MATERIAL FOR THIS TASK:
+ + + +

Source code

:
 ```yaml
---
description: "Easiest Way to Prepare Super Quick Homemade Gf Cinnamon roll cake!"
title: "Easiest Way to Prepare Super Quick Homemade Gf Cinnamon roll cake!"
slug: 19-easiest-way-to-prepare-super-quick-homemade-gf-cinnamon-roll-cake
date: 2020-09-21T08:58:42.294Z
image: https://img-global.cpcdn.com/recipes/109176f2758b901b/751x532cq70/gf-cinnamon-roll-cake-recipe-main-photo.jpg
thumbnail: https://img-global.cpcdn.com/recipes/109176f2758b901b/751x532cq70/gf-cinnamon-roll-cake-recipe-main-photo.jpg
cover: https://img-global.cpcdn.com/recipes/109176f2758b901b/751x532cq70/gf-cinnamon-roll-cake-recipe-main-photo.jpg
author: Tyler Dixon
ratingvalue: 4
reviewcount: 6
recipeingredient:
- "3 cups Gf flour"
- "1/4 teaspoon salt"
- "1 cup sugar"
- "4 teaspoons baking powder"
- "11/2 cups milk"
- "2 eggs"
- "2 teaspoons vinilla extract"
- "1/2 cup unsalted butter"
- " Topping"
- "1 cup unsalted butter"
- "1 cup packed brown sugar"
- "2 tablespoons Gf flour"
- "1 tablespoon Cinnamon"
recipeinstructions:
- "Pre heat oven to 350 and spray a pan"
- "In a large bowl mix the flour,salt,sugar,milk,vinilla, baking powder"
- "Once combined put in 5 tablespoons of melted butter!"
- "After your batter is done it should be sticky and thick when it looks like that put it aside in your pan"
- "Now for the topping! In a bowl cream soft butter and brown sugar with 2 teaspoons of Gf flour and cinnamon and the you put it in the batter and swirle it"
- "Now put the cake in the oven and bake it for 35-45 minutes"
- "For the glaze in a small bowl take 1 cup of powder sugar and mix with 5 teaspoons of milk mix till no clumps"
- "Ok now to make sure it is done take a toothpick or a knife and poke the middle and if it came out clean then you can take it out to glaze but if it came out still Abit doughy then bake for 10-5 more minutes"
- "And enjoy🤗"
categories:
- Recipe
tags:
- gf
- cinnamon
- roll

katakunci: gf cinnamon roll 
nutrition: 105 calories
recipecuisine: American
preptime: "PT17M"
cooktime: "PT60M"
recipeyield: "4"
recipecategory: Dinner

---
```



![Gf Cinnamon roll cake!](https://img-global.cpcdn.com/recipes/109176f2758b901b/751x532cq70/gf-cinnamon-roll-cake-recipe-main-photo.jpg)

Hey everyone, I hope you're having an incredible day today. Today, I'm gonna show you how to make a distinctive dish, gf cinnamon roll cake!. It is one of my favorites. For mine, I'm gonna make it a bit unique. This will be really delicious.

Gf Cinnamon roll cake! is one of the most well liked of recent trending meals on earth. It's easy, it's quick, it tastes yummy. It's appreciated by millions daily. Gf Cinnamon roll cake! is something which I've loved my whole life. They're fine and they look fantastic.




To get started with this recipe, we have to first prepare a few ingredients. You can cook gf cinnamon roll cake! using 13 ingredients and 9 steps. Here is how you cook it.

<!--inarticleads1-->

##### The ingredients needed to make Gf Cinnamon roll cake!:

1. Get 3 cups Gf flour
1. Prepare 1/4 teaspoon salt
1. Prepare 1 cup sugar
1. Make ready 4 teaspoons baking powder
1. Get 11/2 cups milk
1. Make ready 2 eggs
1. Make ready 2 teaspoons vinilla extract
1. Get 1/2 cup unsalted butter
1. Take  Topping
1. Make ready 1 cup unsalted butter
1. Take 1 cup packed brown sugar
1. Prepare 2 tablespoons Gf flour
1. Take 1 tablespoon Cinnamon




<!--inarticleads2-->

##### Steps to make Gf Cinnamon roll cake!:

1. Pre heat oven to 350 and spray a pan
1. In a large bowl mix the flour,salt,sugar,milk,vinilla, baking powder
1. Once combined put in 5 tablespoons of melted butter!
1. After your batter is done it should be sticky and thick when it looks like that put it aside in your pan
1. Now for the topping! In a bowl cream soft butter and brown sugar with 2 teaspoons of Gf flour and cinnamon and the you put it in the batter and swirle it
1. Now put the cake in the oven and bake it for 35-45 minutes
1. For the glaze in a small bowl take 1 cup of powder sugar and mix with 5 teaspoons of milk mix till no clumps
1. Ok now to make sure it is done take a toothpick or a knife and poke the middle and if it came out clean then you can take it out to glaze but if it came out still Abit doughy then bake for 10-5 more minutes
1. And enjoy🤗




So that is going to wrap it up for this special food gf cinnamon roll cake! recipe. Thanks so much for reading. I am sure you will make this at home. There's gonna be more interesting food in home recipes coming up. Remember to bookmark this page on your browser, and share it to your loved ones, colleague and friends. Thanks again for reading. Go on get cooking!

+ + + +

WHAT YOU SHOULD DO:
Could you report all lines of the listing that hold "main"?

RESULT OF THE EXERCISE:
image: https://img-global.cpcdn.com/recipes/109176f2758b901b/751x532cq70/gf-cinnamon-roll-cake-recipe-main-photo.jpg
thumbnail: https://img-global.cpcdn.com/recipes/109176f2758b901b/751x532cq70/gf-cinnamon-roll-cake-recipe-main-photo.jpg
cover: https://img-global.cpcdn.com/recipes/109176f2758b901b/751x532cq70/gf-cinnamon-roll-cake-recipe-main-photo.jpg
![Gf Cinnamon roll cake!](https://img-global.cpcdn.com/recipes/109176f2758b901b/751x532cq70/gf-cinnamon-roll-cake-recipe-main-photo.jpg)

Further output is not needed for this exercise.